• **Your assignment**:
For the copy, please give all of the data again exactly and leave the pictures out.

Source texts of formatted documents
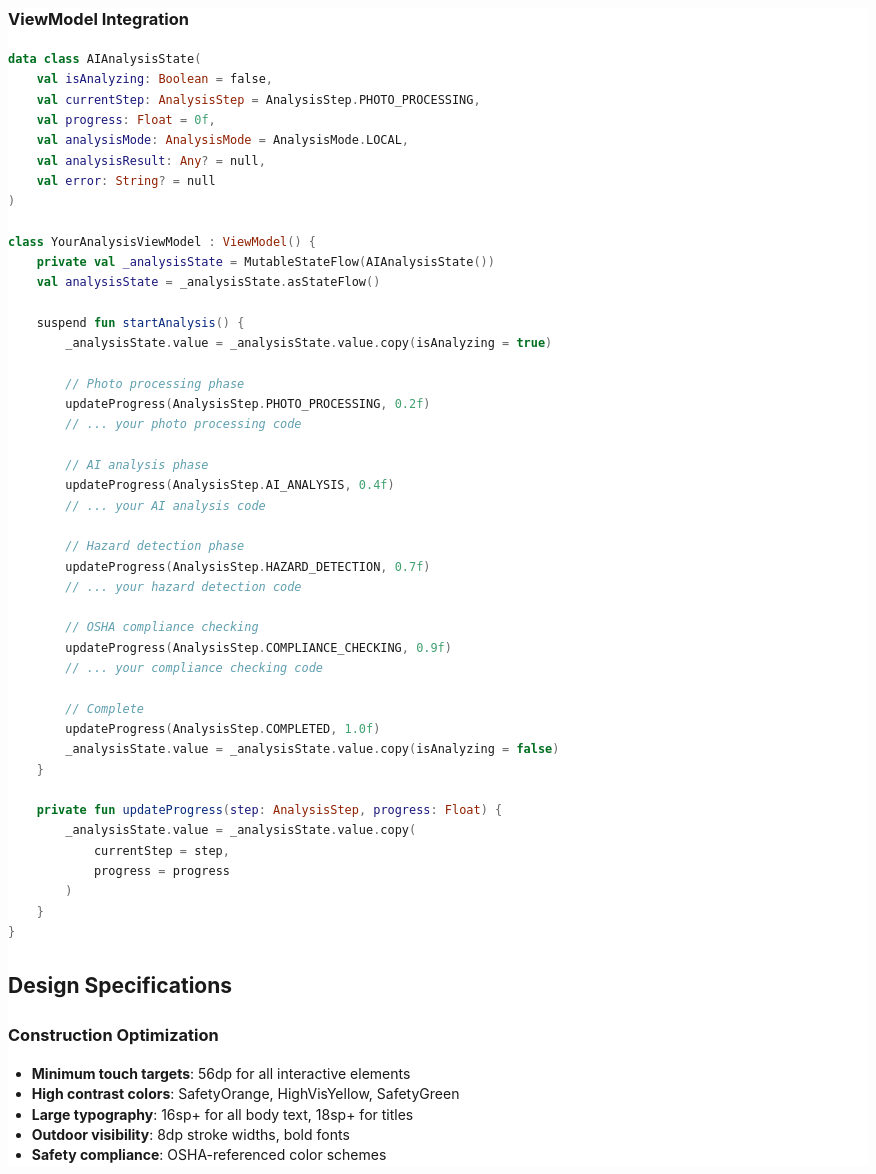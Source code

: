 ### ViewModel Integration
```kotlin
data class AIAnalysisState(
    val isAnalyzing: Boolean = false,
    val currentStep: AnalysisStep = AnalysisStep.PHOTO_PROCESSING,
    val progress: Float = 0f,
    val analysisMode: AnalysisMode = AnalysisMode.LOCAL,
    val analysisResult: Any? = null,
    val error: String? = null
)

class YourAnalysisViewModel : ViewModel() {
    private val _analysisState = MutableStateFlow(AIAnalysisState())
    val analysisState = _analysisState.asStateFlow()
    
    suspend fun startAnalysis() {
        _analysisState.value = _analysisState.value.copy(isAnalyzing = true)
        
        // Photo processing phase
        updateProgress(AnalysisStep.PHOTO_PROCESSING, 0.2f)
        // ... your photo processing code
        
        // AI analysis phase
        updateProgress(AnalysisStep.AI_ANALYSIS, 0.4f)
        // ... your AI analysis code
        
        // Hazard detection phase
        updateProgress(AnalysisStep.HAZARD_DETECTION, 0.7f)
        // ... your hazard detection code
        
        // OSHA compliance checking
        updateProgress(AnalysisStep.COMPLIANCE_CHECKING, 0.9f)
        // ... your compliance checking code
        
        // Complete
        updateProgress(AnalysisStep.COMPLETED, 1.0f)
        _analysisState.value = _analysisState.value.copy(isAnalyzing = false)
    }
    
    private fun updateProgress(step: AnalysisStep, progress: Float) {
        _analysisState.value = _analysisState.value.copy(
            currentStep = step,
            progress = progress
        )
    }
}
```

## Design Specifications

### Construction Optimization
- **Minimum touch targets**: 56dp for all interactive elements
- **High contrast colors**: SafetyOrange, HighVisYellow, SafetyGreen
- **Large typography**: 16sp+ for all body text, 18sp+ for titles
- **Outdoor visibility**: 8dp stroke widths, bold fonts
- **Safety compliance**: OSHA-referenced color schemes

• **Written response**:
Source code

: ### ViewModel Integration
```kotlin
data class AIAnalysisState(
    val isAnalyzing: Boolean = false,
    val currentStep: AnalysisStep = AnalysisStep.PHOTO_PROCESSING,
    val progress: Float = 0f,
    val analysisMode: AnalysisMode = AnalysisMode.LOCAL,
    val analysisResult: Any? = null,
    val error: String? = null
)

class YourAnalysisViewModel : ViewModel() {
    private val _analysisState = MutableStateFlow(AIAnalysisState())
    val analysisState = _analysisState.asStateFlow()
    
    suspend fun startAnalysis() {
        _analysisState.value = _analysisState.value.copy(isAnalyzing = true)
        
        // Photo processing phase
        updateProgress(AnalysisStep.PHOTO_PROCESSING, 0.2f)
        // ... your photo processing code
        
        // AI analysis phase
        updateProgress(AnalysisStep.AI_ANALYSIS, 0.4f)
        // ... your AI analysis code
        
        // Hazard detection phase
        updateProgress(AnalysisStep.HAZARD_DETECTION, 0.7f)
        // ... your hazard detection code
        
        // OSHA compliance checking
        updateProgress(AnalysisStep.COMPLIANCE_CHECKING, 0.9f)
        // ... your compliance checking code
        
        // Complete
        updateProgress(AnalysisStep.COMPLETED, 1.0f)
        _analysisState.value = _analysisState.value.copy(isAnalyzing = false)
    }
    
    private fun updateProgress(step: AnalysisStep, progress: Float) {
        _analysisState.value = _analysisState.value.copy(
            currentStep = step,
            progress = progress
        )
    }
}
```

## Design Specifications

### Construction Optimization
- **Minimum touch targets**: 56dp for all interactive elements
- **High contrast colors**: SafetyOrange, HighVisYellow, SafetyGreen
- **Large typography**: 16sp+ for all body text, 18sp+ for titles
- **Outdoor visibility**: 8dp stroke widths, bold fonts
- **Safety compliance**: OSHA-referenced color schemes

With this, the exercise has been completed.